■ **What the task asks**:
Return the whole listing unchanged. Drop the images.

■ **Data provided**:
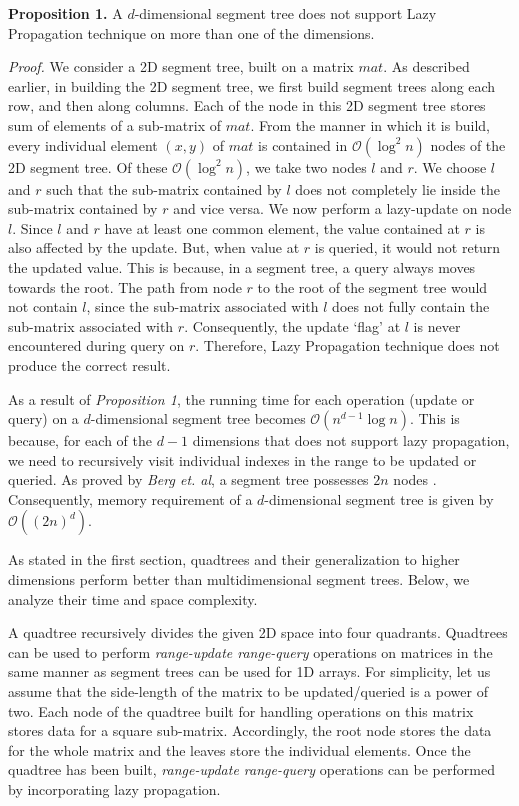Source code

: \documentclass[a4paper]{article}
\begin{document}
\vspace{2 mm}
\noindent
\textbf{Proposition 1.} A $d$-dimensional segment tree does not support Lazy Propagation technique on more than one of the dimensions.

\vspace{1 mm}
\noindent
\textit{Proof.}
We consider a 2D segment tree, built on a matrix $mat$. As described earlier, in building the 2D segment tree, we first build segment trees along each row, and then along columns. Each of the node in this 2D segment tree stores sum of elements of a sub-matrix of $mat$. From the manner in which it is build, every individual element $(x, y)$ of $mat$ is contained in $\mathcal{O}(\log^2 n)$ nodes of the 2D segment tree. Of these $\mathcal{O}(\log^2 n)$, we take two nodes $l$ and $r$. We choose $l$ and $r$ such that the sub-matrix contained by $l$ does not completely lie inside the sub-matrix contained by $r$ and vice versa. We now perform a lazy-update on node $l$. Since $l$ and $r$ have at least one common element, the value contained at $r$ is also affected by the update. But, when value at $r$ is queried, it would not return the updated value. This is because, in a segment tree, a query always moves towards the root. The path from node $r$ to the root of the segment tree would not contain $l$, since the sub-matrix associated with $l$ does not fully contain the sub-matrix associated with $r$. Consequently, the update `flag' at $l$ is never encountered during query on $r$. Therefore, Lazy Propagation technique does not produce the correct result.

\vspace{2 mm}
As a result of \textit{Proposition 1}, the running time for each operation (update or query) on a $d$-dimensional segment tree becomes $\mathcal{O}(n^{d-1}\log n)$. This is because, for each of the $d-1$ dimensions that does not support lazy propagation, we need to recursively visit individual indexes in the range to be updated or queried. As proved by \textit{Berg et. al}, a segment tree possesses $2n$ nodes \cite[p. 226-227]{ST}. Consequently, memory requirement of a $d$-dimensional segment tree is given by $\mathcal{O}((2n)^d)$.

\vspace{2 mm}
As stated in the first section, quadtrees and their generalization to higher dimensions perform better than multidimensional segment trees. Below, we analyze their time and space complexity.

\vspace{2 mm}
A quadtree\cite{QT1} recursively divides the given 2D space into four quadrants. Quadtrees can be used to perform \textit{range-update range-query} operations on matrices in the same manner as segment trees can be used for 1D arrays. For simplicity, let us assume that the side-length of the matrix to be updated/queried is a power of two. Each node of the quadtree built for handling operations on this matrix stores data for a square sub-matrix.\cite{QT3} Accordingly, the root node stores the data for the whole matrix and the leaves store the individual elements. Once the quadtree has been built, \textit{range-update range-query} operations can be performed by incorporating lazy propagation.
\end{document}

■ **Result of the task**:
Source code

: \documentclass[a4paper]{article}
\begin{document}
\vspace{2 mm}
\noindent
\textbf{Proposition 1.} A $d$-dimensional segment tree does not support Lazy Propagation technique on more than one of the dimensions.

\vspace{1 mm}
\noindent
\textit{Proof.}
We consider a 2D segment tree, built on a matrix $mat$. As described earlier, in building the 2D segment tree, we first build segment trees along each row, and then along columns. Each of the node in this 2D segment tree stores sum of elements of a sub-matrix of $mat$. From the manner in which it is build, every individual element $(x, y)$ of $mat$ is contained in $\mathcal{O}(\log^2 n)$ nodes of the 2D segment tree. Of these $\mathcal{O}(\log^2 n)$, we take two nodes $l$ and $r$. We choose $l$ and $r$ such that the sub-matrix contained by $l$ does not completely lie inside the sub-matrix contained by $r$ and vice versa. We now perform a lazy-update on node $l$. Since $l$ and $r$ have at least one common element, the value contained at $r$ is also affected by the update. But, when value at $r$ is queried, it would not return the updated value. This is because, in a segment tree, a query always moves towards the root. The path from node $r$ to the root of the segment tree would not contain $l$, since the sub-matrix associated with $l$ does not fully contain the sub-matrix associated with $r$. Consequently, the update `flag' at $l$ is never encountered during query on $r$. Therefore, Lazy Propagation technique does not produce the correct result.

\vspace{2 mm}
As a result of \textit{Proposition 1}, the running time for each operation (update or query) on a $d$-dimensional segment tree becomes $\mathcal{O}(n^{d-1}\log n)$. This is because, for each of the $d-1$ dimensions that does not support lazy propagation, we need to recursively visit individual indexes in the range to be updated or queried. As proved by \textit{Berg et. al}, a segment tree possesses $2n$ nodes \cite[p. 226-227]{ST}. Consequently, memory requirement of a $d$-dimensional segment tree is given by $\mathcal{O}((2n)^d)$.

\vspace{2 mm}
As stated in the first section, quadtrees and their generalization to higher dimensions perform better than multidimensional segment trees. Below, we analyze their time and space complexity.

\vspace{2 mm}
A quadtree\cite{QT1} recursively divides the given 2D space into four quadrants. Quadtrees can be used to perform \textit{range-update range-query} operations on matrices in the same manner as segment trees can be used for 1D arrays. For simplicity, let us assume that the side-length of the matrix to be updated/queried is a power of two. Each node of the quadtree built for handling operations on this matrix stores data for a square sub-matrix.\cite{QT3} Accordingly, the root node stores the data for the whole matrix and the leaves store the individual elements. Once the quadtree has been built, \textit{range-update range-query} operations can be performed by incorporating lazy propagation.
\end{document}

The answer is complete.